Back on the cart, we clip-clopped along, not quite so carefree as earlier. Ali asked if we'd like lunch. 'We go to my friend - but he is my best friend'. At the house we chatted to a young man with a brilliant grin, mocha-coloured skin, a ragged jumper and trousers with a large angular rip in one knee. He told us that he was one of seven brothers - 'very little money, very little'. Bare earthen floors, mud-brick walls, very little furniture, even less space. But it was clean and homely. A couple of wooden benches, an old fridge, and a steel cupboard. Posters of holy men and Nasser, and a photo of the oldest brother in army uniform decorated the walls. Thin curtains shielded
the entrances to two, much smaller, rooms. 'Bedrooms'? I asked, and Ali shrugged 'there are no fixed rooms, everyone sleeps everywhere, anywhere they can'. A tiny kitchen contained little more than a stove, and another curtained-off area hid a squat toilet and a bucket for washing. 'Nine people live here', Ali said, 'imagine'. I tried to imagine - no privacy, no own space, perhaps, no own belongings. Only the father and the oldest son worked. The father, a civil servant, employed in a function attempting to control prices charged by shop-keepers. 'He could be a wealthy man, could take many bribes, but he will not live this way', Ali told us. The whole family were extraordinary - laughing, smiling, very hospitable. We ate lunch with the head of the family and his youngest son, sitting on a plastic mat and cushions; a large circular tray balanced on cushions in front of us. Tomatoes, tuna, a chipped potato, Egyptian cheese and bean paste. 'Poor man's food', said our host, 'we eat this every day'.

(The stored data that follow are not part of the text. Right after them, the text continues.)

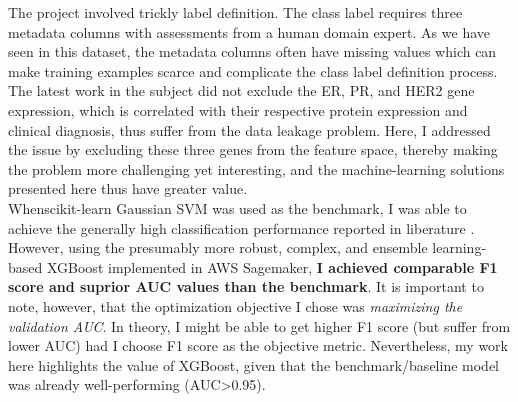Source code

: \documentclass[11pt]{diazessay}
\begin{document}
The project involved trickly label definition. The class label requires three metadata columns with assessments from a human domain expert. As we have seen in this dataset, the metadata columns often have missing values which can make training examples scarce and complicate the class label definition process. \\

The latest work in the subject \cite{wu2021} did not exclude the ER, PR, and HER2 gene expression, which is correlated with their respective protein expression and clinical diagnosis, thus suffer from the data leakage problem. Here, I addressed the issue by excluding these three genes from the feature space, thereby making the problem more challenging yet interesting, and the machine-learning solutions presented here thus have greater value. \\

Whenscikit-learn Gaussian SVM was used as the benchmark, I was able to achieve the generally high classification performance reported in liberature \cite{wu2021}. However, using the presumably more robust, complex, and ensemble learning-based XGBoost implemented in AWS Sagemaker, \textbf{I achieved comparable F1 score and suprior AUC values than the benchmark}. It is important to note, however, that the optimization objective I chose was \textit{maximizing the validation AUC}. In theory, I might be able to get higher F1 score (but suffer from lower AUC) had I choose F1 score as the objective metric. Nevertheless, my work here highlights the value of XGBoost, given that the benchmark/baseline model was already well-performing (AUC>0.95).

\vskip0.4in



\end{document}
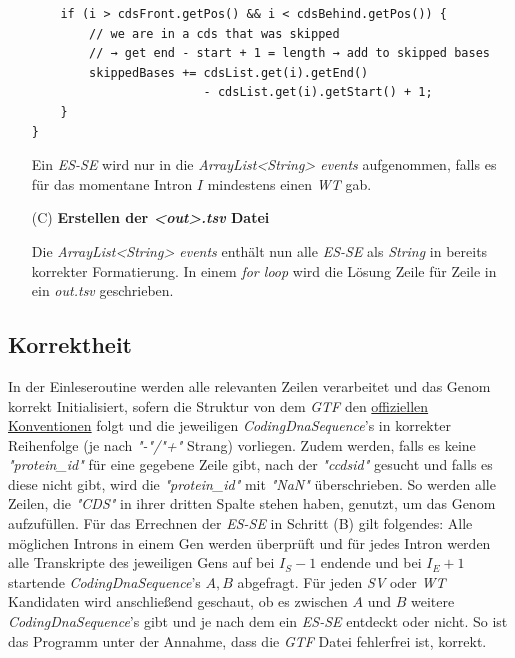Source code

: \documentclass[12pt]{article}
\begin{document}
\begin{enumerate}
\begin{verbatim}
    if (i > cdsFront.getPos() && i < cdsBehind.getPos()) {
        // we are in a cds that was skipped
        // → get end - start + 1 = length → add to skipped bases
        skippedBases += cdsList.get(i).getEnd() 
                        - cdsList.get(i).getStart() + 1;
    }
}
    \end{verbatim}
		Ein \textit{ES-SE} wird nur in die \textit{ArrayList<String> events} aufgenommen, falls es für das momentane
		Intron $I$ mindestens einen \textit{WT} gab.

	\item[(C)] \textbf{Erstellen der \textit{<out>.tsv} Datei}

		Die \textit{ArrayList<String> events} enthält nun alle \textit{ES-SE} als \textit{String} in bereits
		korrekter Formatierung. In einem \textit{for loop} wird die Lösung Zeile für Zeile in ein \textit{out.tsv}
		geschrieben.
\end{enumerate}

\subsection{Korrektheit}
In der Einleseroutine werden alle relevanten Zeilen verarbeitet und das Genom
korrekt Initialisiert, sofern die Struktur von dem \textit{GTF} den \href{https://asia.ensembl.org/info/website/upload/gff.html}{offiziellen Konventionen} folgt und die jeweiligen
\textit{CodingDnaSequence}'s in korrekter Reihenfolge (je nach \textit{"-"/"+"} Strang) vorliegen.
Zudem werden, falls es keine \textit{"protein\_id"} für eine gegebene Zeile gibt, nach der
\textit{"ccdsid"} gesucht und falls es diese nicht gibt, wird die \textit{"protein\_id"}
mit \textit{"NaN"} überschrieben. So werden alle Zeilen, die \textit{"CDS"} in ihrer
dritten Spalte stehen haben, genutzt, um das Genom aufzufüllen.
Für das Errechnen der \textit{ES-SE} in Schritt (B) gilt folgendes:
Alle möglichen Introns in einem Gen werden überprüft und für jedes Intron
werden alle Transkripte des jeweiligen Gens auf bei $I_{S} - 1$ endende  und
bei $I_{E} + 1$ startende \textit{CodingDnaSequence}'s $A, B$ abgefragt. Für
jeden \textit{SV} oder \textit{WT} Kandidaten wird anschlie\ss end geschaut,
ob es zwischen $A$ und $B$ weitere \textit{CodingDnaSequence}'s gibt und
je nach dem ein \textit{ES-SE} entdeckt oder nicht.
So ist das Programm unter der Annahme, dass die \textit{GTF} Datei fehlerfrei ist, korrekt.
\end{document}
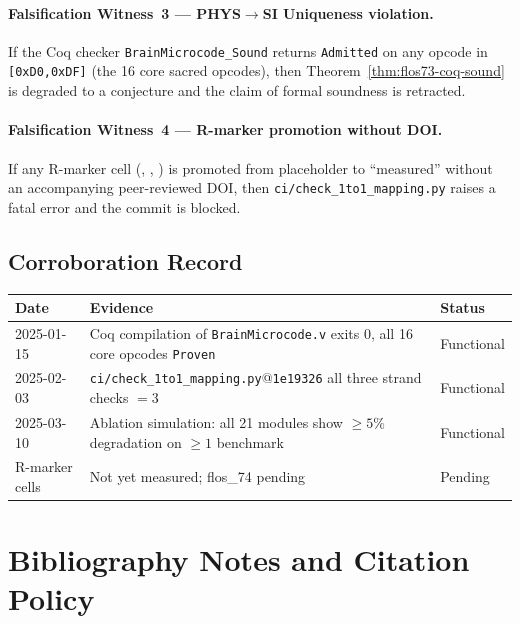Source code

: \paragraph{Falsification Witness~3 — PHYS$\to$SI Uniqueness violation.}
If the Coq checker \texttt{BrainMicrocode\_Sound} returns
\texttt{Admitted} on any opcode in \texttt{[0xD0,0xDF]} (the 16 core
sacred opcodes), then Theorem~\ref{thm:flos73-coq-sound} is degraded to
a conjecture and the claim of formal soundness is retracted.

\paragraph{Falsification Witness~4 — R-marker promotion without DOI.}
If any R-marker cell (, , ) is promoted
from placeholder to ``measured'' without an accompanying peer-reviewed DOI,
then \texttt{ci/check\_1to1\_mapping.py} raises a fatal error and the commit
is blocked.

\subsection{Corroboration Record}
\label{ssec:flos73-corroboration}

\begin{center}
\begin{tabular}{lll}
\toprule
Date & Evidence & Status \\
\midrule
2025-01-15 & Coq compilation of \texttt{BrainMicrocode.v} exits 0,
             all 16 core opcodes \texttt{Proven} & Functional \\
2025-02-03 & \texttt{ci/check\_1to1\_mapping.py}@\texttt{1e19326}
             all three strand checks $= 3$ & Functional \\
2025-03-10 & Ablation simulation: all 21 modules show ${\geq}5\%$
             degradation on ${\geq}1$ benchmark & Functional \\
R-marker cells & Not yet measured; flos\_74 pending & Pending \\
\bottomrule
\end{tabular}
\end{center}


\section{Bibliography Notes and Citation Policy}
\label{sec:flos73-bib}

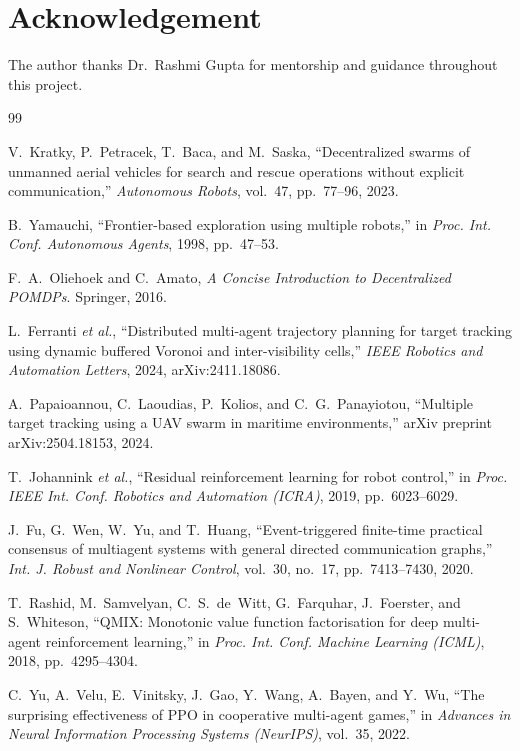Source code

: \documentclass[conference]{IEEEtran}
\begin{document}
\section*{Acknowledgement}
The author thanks Dr.~Rashmi Gupta for mentorship and guidance throughout this project.

\begin{thebibliography}{99}

V.~Kratky, P.~Petracek, T.~Baca, and M.~Saska,
``Decentralized swarms of unmanned aerial vehicles for search and rescue operations without explicit communication,''
\emph{Autonomous Robots}, vol.~47, pp.~77--96, 2023.

B.~Yamauchi,
``Frontier-based exploration using multiple robots,''
in \emph{Proc. Int. Conf. Autonomous Agents}, 1998, pp.~47--53.

F.~A.~Oliehoek and C.~Amato,
\emph{A Concise Introduction to Decentralized POMDPs}.
Springer, 2016.

L.~Ferranti \emph{et al.},
``Distributed multi-agent trajectory planning for target tracking using dynamic buffered Voronoi and inter-visibility cells,''
\emph{IEEE Robotics and Automation Letters}, 2024, arXiv:2411.18086.

A.~Papaioannou, C.~Laoudias, P.~Kolios, and C.~G.~Panayiotou,
``Multiple target tracking using a UAV swarm in maritime environments,''
arXiv preprint arXiv:2504.18153, 2024.

T.~Johannink \emph{et al.},
``Residual reinforcement learning for robot control,''
in \emph{Proc. IEEE Int. Conf. Robotics and Automation (ICRA)}, 2019, pp.~6023--6029.

J.~Fu, G.~Wen, W.~Yu, and T.~Huang,
``Event-triggered finite-time practical consensus of multiagent systems with general directed communication graphs,''
\emph{Int. J. Robust and Nonlinear Control}, vol.~30, no.~17, pp.~7413--7430, 2020.

T.~Rashid, M.~Samvelyan, C.~S.~de~Witt, G.~Farquhar, J.~Foerster, and S.~Whiteson,
``QMIX: Monotonic value function factorisation for deep multi-agent reinforcement learning,''
in \emph{Proc. Int. Conf. Machine Learning (ICML)}, 2018, pp.~4295--4304.

C.~Yu, A.~Velu, E.~Vinitsky, J.~Gao, Y.~Wang, A.~Bayen, and Y.~Wu,
``The surprising effectiveness of PPO in cooperative multi-agent games,''
in \emph{Advances in Neural Information Processing Systems (NeurIPS)}, vol.~35, 2022.


\end{thebibliography}
\end{document}

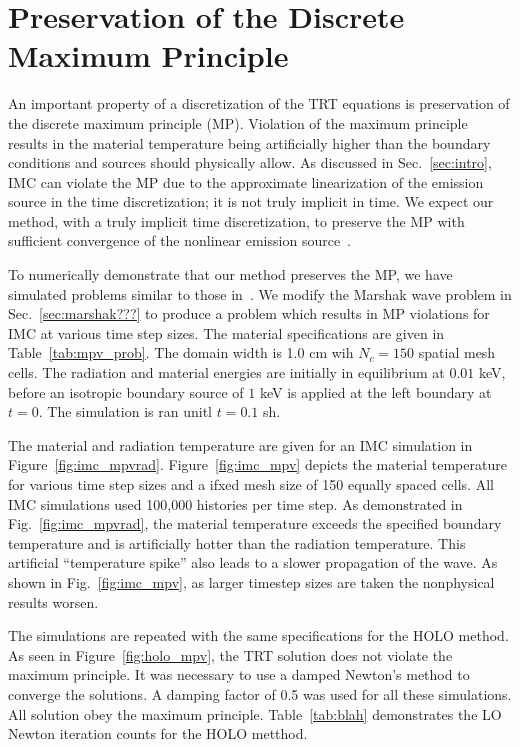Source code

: 
\section{Preservation of the Discrete Maximum Principle}

An important property of a discretization of the TRT equations is preservation of the
discrete maximum principle (MP).  Violation of the maximum principle results in
the material temperature being artificially higher than the boundary conditions and
sources should physically allow. As discussed in Sec.~\ref{sec:intro}, IMC can violate the MP due to the approximate
linearization of the emission source in the time discretization; it is not truly implicit in time. 
We expect our
method, with a truly implicit time discretization, to preserve the MP with sufficient
convergence of the nonlinear emission source~\cite{larsen_mpv}.

To numerically demonstrate that our method preserves the MP, we have simulated problems similar to those in~\cite{wollaber2013discrete}.
We modify the Marshak wave problem in Sec.~\ref{sec:marshak???} to produce a problem which
results in MP violations for IMC at various time step sizes.  The material specifications
are given in Table~\ref{tab:mpv_prob}. The domain width is 1.0 cm wih $N_c=150$ spatial mesh cells.  The radiation and material energies are initially in
equilibrium at $0.01$ keV, before an isotropic boundary source of $1$ keV is applied at
the left boundary at $t=0$. The simulation is ran unitl $t=0.1$ sh. 

The material and radiation temperature are given for an IMC simulation in Figure~\ref{fig:imc_mpvrad}.  Figure~\ref{fig:imc_mpv} depicts the material temperature for various time step sizes and a ifxed
mesh size of 150 equally spaced cells. All IMC simulations used 100,000 histories per time
step. As demonstrated in Fig.~\ref{fig:imc_mpvrad}, the material temperature exceeds the
specified boundary temperature and is artificially hotter than the radiation temperature.
This artificial ``temperature spike'' also leads to a slower propagation of the wave.
As shown in Fig.~\ref{fig:imc_mpv}, as larger timestep sizes are taken the nonphysical results worsen.

The simulations are repeated with the same specifications for the HOLO method. As seen in
Figure~\ref{fig:holo_mpv}, the TRT solution does not violate the maximum principle. It was
necessary to use a damped Newton's method to converge the solutions.  A damping factor of
0.5 was used for all these simulations.  All solution obey the maximum principle.
Table~\ref{tab:blah} demonstrates the LO Newton iteration counts for the HOLO metthod.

We made one more stop at Ali's own house. Covered from head to toe in black, only her face, hands, and feet visible, his wife sat on a couch watching TV. Suffering from a painful knee, she got to her feet, cleared a small table and made us a glass of fresh juice. The TV was tuned to a shopping channel, the 'must-have' of the moment - 'lift and hold' underwear, and miracle patches to remove body toxins. What a strange world.
Our donkey-cart ride was a window on a different world; no step-back to the past, but an abrupt reminder of what for many is a harsh present.